- **WHAT IS BEING ASKED**:
Which lines of the records below contain the word "transformation"? Copy each of them out.

(Stored data)
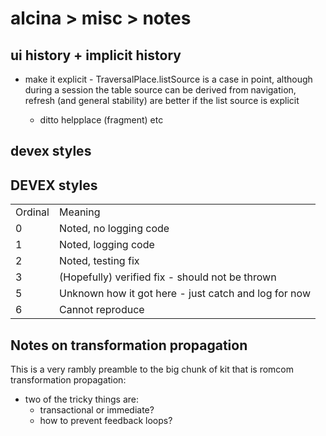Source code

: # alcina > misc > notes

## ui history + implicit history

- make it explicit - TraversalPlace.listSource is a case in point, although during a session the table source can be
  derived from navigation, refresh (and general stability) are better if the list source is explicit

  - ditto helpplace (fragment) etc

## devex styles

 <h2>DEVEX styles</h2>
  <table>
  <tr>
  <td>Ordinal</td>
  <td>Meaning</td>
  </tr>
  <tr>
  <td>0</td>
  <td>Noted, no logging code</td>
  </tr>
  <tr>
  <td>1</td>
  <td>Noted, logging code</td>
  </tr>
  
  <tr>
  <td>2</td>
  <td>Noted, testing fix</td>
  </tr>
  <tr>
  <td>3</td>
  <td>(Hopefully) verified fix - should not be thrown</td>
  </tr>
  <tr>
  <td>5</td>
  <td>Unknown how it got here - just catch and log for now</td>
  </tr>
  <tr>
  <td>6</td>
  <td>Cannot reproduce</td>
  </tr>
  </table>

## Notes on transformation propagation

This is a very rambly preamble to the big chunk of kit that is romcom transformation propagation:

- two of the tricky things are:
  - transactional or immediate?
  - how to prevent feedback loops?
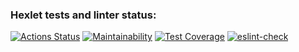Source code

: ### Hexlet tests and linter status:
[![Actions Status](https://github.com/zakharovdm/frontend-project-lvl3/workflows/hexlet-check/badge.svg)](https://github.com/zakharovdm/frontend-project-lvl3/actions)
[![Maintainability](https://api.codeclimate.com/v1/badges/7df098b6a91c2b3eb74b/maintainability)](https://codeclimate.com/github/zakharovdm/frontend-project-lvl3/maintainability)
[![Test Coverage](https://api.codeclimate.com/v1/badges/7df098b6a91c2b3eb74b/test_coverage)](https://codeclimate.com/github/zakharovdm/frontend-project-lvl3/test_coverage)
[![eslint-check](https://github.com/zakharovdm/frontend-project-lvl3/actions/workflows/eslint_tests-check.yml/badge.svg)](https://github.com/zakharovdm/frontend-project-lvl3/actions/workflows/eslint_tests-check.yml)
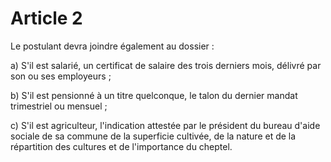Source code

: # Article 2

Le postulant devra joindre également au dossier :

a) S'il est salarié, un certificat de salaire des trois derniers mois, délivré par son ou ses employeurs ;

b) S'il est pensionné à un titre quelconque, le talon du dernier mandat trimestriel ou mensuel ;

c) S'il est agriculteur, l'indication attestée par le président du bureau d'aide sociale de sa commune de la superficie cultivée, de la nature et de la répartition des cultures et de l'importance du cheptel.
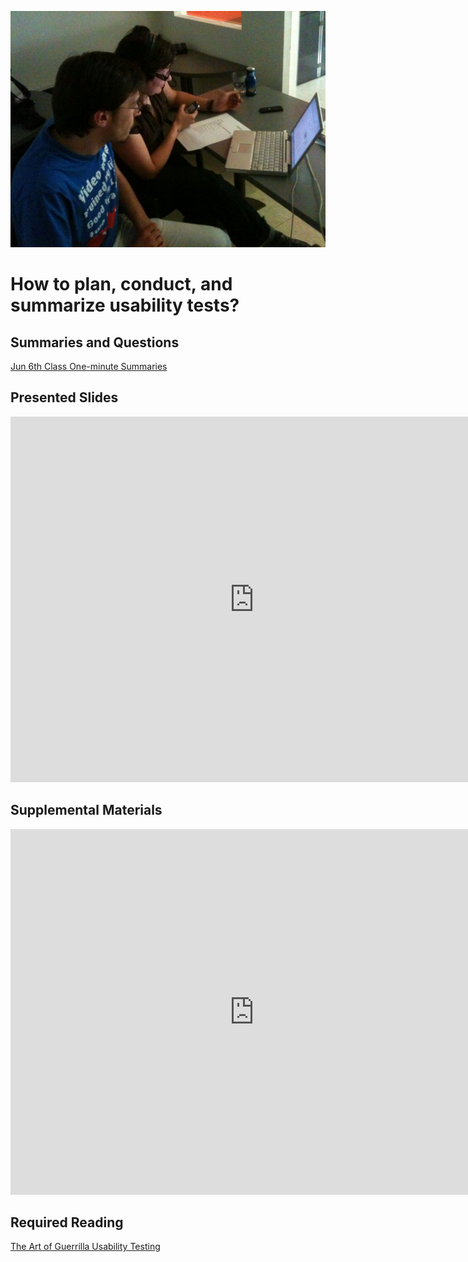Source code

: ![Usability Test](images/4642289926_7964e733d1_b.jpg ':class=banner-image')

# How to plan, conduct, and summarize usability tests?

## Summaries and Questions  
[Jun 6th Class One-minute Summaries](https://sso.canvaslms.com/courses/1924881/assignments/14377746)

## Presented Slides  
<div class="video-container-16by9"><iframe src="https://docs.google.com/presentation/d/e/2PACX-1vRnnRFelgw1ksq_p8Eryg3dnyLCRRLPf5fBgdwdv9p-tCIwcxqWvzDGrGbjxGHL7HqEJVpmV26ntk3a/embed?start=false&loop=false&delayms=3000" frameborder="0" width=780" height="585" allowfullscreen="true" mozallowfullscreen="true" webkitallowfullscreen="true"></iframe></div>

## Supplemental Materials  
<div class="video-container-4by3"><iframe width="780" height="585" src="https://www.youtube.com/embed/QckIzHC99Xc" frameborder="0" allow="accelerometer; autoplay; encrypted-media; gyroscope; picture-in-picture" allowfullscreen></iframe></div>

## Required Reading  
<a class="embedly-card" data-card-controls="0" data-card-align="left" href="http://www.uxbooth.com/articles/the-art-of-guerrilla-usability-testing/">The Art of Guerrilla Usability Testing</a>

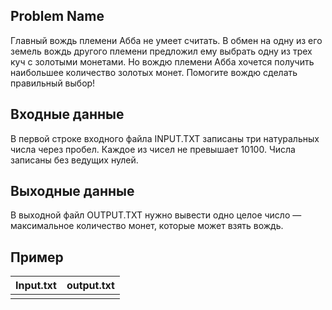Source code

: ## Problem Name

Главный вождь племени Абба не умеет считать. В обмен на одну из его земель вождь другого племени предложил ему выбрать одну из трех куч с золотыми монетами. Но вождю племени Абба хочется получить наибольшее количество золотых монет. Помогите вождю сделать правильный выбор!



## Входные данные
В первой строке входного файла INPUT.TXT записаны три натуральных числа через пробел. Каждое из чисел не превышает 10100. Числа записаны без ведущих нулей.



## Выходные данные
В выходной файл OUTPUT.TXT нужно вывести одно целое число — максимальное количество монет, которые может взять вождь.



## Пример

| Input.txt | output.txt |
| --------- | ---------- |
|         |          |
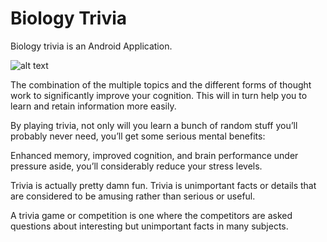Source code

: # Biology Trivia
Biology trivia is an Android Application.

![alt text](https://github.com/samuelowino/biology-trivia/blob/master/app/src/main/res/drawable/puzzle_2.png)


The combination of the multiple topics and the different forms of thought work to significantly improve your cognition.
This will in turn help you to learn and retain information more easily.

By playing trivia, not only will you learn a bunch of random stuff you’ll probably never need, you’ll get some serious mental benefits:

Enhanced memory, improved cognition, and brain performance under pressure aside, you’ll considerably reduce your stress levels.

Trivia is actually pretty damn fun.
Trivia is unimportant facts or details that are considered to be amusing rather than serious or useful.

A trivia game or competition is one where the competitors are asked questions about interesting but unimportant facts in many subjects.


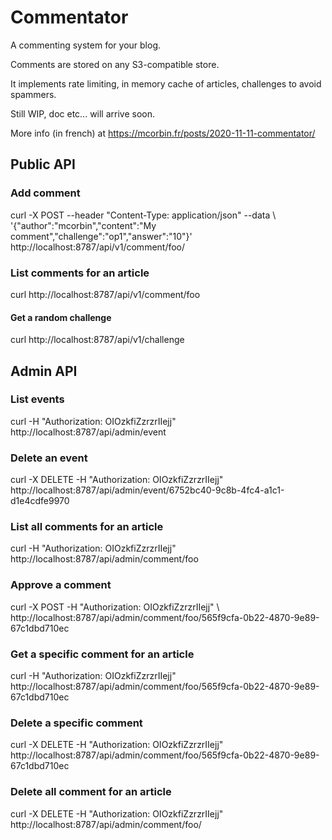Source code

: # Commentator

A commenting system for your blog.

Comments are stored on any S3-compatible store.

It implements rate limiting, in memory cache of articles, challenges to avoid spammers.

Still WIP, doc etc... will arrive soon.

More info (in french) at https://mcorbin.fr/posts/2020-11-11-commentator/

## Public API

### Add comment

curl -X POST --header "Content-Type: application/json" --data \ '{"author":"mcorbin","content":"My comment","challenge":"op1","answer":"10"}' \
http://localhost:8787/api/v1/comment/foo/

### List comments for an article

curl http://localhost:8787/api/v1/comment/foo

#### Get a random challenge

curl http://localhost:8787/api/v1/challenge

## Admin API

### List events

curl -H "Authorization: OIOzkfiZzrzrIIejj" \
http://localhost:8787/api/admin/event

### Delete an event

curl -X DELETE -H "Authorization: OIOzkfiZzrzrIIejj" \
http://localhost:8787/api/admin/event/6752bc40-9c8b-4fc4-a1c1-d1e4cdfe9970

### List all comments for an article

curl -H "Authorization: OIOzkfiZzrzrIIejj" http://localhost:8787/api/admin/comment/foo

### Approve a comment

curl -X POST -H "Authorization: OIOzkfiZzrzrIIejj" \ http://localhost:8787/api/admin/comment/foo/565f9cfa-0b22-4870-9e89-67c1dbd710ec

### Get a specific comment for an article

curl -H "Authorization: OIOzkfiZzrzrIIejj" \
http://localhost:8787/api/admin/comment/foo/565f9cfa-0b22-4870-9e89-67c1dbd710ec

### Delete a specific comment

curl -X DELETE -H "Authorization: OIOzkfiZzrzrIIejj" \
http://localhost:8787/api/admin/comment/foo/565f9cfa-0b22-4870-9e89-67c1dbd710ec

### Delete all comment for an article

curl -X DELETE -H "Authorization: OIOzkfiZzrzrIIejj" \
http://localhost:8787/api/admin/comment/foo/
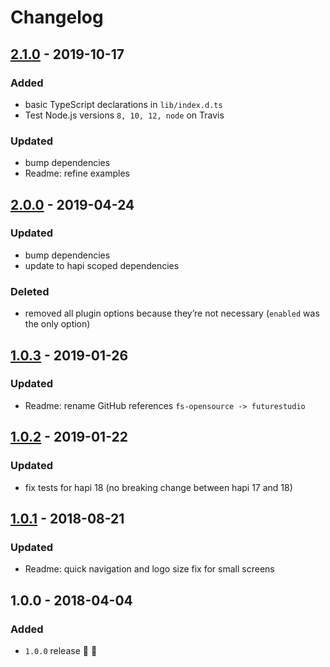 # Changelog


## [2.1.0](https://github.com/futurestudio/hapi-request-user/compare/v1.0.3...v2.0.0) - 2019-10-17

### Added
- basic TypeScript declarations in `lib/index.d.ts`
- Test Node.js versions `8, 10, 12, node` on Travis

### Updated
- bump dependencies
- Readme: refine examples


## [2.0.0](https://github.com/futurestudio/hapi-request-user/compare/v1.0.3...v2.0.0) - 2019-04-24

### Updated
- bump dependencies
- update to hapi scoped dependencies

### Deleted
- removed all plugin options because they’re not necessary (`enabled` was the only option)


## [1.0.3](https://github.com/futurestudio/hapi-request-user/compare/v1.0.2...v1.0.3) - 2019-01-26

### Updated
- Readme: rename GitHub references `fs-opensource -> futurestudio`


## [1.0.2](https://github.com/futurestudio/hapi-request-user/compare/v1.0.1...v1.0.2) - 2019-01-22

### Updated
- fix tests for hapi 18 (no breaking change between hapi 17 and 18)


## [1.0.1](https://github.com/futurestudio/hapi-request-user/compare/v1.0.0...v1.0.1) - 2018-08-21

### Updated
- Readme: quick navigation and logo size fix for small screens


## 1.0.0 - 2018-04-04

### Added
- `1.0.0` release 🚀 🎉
...
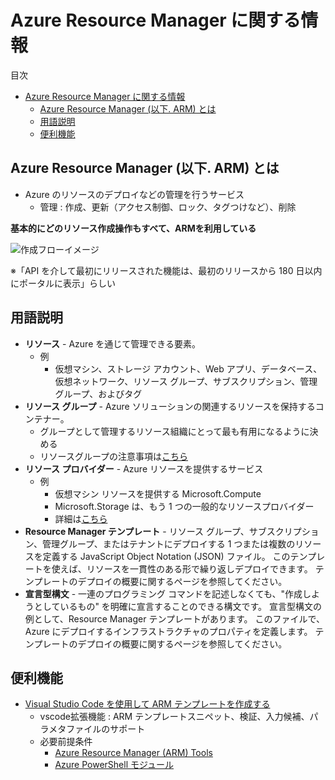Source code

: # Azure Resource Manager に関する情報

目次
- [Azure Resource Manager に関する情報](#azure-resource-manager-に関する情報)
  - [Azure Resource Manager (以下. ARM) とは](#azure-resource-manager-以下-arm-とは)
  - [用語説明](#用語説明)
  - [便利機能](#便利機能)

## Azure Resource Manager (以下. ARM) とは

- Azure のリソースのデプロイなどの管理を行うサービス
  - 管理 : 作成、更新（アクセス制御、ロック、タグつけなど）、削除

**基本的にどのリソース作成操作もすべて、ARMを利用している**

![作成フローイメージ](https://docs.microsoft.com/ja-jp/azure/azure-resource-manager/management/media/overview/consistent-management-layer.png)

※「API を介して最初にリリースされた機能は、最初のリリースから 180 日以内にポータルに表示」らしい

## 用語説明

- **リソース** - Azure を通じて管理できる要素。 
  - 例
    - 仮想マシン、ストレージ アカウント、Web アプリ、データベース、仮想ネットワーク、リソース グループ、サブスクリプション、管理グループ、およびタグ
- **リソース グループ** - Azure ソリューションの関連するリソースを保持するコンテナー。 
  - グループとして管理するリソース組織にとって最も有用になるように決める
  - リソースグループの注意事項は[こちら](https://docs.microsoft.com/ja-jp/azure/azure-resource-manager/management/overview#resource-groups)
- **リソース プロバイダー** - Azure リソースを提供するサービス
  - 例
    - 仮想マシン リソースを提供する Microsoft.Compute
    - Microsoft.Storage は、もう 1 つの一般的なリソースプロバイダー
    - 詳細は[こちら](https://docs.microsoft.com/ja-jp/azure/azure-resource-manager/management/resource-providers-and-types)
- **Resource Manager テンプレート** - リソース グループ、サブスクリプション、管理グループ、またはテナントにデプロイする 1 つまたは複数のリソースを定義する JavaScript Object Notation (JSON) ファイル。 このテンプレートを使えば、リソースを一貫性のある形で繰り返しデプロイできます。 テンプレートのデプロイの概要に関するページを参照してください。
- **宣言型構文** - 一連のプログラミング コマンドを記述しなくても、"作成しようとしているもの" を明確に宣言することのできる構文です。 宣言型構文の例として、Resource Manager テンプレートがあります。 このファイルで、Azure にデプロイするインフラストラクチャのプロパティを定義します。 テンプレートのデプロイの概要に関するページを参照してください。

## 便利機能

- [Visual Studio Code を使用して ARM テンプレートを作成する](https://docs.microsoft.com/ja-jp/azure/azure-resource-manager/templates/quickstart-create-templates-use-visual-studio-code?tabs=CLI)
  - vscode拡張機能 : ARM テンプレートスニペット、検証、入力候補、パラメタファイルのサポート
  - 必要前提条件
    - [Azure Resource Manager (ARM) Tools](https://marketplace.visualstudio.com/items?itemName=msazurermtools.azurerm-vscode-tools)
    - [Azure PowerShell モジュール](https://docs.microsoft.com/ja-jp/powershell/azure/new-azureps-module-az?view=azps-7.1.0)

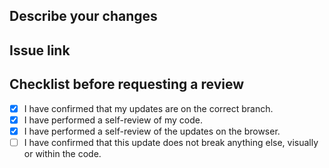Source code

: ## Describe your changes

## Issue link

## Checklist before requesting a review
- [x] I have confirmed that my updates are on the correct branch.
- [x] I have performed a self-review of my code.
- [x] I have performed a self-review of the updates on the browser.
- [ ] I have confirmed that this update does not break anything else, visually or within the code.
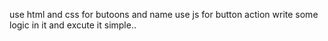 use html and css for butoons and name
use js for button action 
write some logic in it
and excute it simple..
...
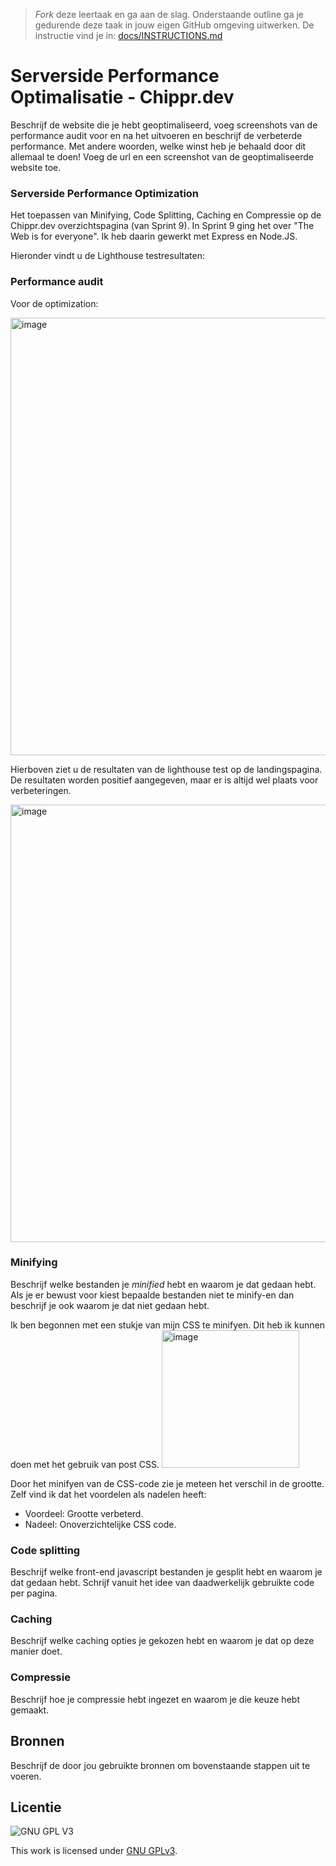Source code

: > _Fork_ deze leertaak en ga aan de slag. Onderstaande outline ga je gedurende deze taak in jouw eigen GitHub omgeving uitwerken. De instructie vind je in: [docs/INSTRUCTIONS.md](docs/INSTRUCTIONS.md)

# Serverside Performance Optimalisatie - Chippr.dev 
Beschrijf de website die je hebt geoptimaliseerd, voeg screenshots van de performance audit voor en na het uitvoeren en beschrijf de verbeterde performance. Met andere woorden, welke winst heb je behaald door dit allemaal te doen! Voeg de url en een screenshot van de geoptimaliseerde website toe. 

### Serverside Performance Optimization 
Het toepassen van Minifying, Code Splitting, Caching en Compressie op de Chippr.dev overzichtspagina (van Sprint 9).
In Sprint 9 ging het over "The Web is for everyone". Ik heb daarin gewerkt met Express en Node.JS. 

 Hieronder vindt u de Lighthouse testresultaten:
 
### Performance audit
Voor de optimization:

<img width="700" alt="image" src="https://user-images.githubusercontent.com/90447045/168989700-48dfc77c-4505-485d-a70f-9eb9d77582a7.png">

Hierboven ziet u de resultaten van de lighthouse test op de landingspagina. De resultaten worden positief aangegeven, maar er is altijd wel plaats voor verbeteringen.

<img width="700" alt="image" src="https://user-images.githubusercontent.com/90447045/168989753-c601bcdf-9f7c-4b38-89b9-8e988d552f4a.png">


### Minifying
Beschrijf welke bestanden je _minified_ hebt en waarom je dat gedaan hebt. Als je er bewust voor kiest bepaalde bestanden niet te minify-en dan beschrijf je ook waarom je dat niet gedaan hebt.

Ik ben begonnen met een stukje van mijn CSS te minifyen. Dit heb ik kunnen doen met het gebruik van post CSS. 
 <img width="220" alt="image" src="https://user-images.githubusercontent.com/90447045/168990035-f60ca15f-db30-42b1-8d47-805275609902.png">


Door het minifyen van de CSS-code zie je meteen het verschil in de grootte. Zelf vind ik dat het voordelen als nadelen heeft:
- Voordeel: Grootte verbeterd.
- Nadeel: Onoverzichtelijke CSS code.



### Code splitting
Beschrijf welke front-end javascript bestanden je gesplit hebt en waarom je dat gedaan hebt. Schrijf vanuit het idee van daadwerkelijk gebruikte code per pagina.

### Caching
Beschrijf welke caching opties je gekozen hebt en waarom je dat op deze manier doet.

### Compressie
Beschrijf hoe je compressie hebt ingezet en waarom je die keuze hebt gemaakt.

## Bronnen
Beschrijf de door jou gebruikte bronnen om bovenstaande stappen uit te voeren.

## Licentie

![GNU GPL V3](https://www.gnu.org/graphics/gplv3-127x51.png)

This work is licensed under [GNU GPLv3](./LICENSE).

- **TASK SOLUTION**:
## Notes on transformation propagation
This is a very rambly preamble to the big chunk of kit that is romcom transformation propagation:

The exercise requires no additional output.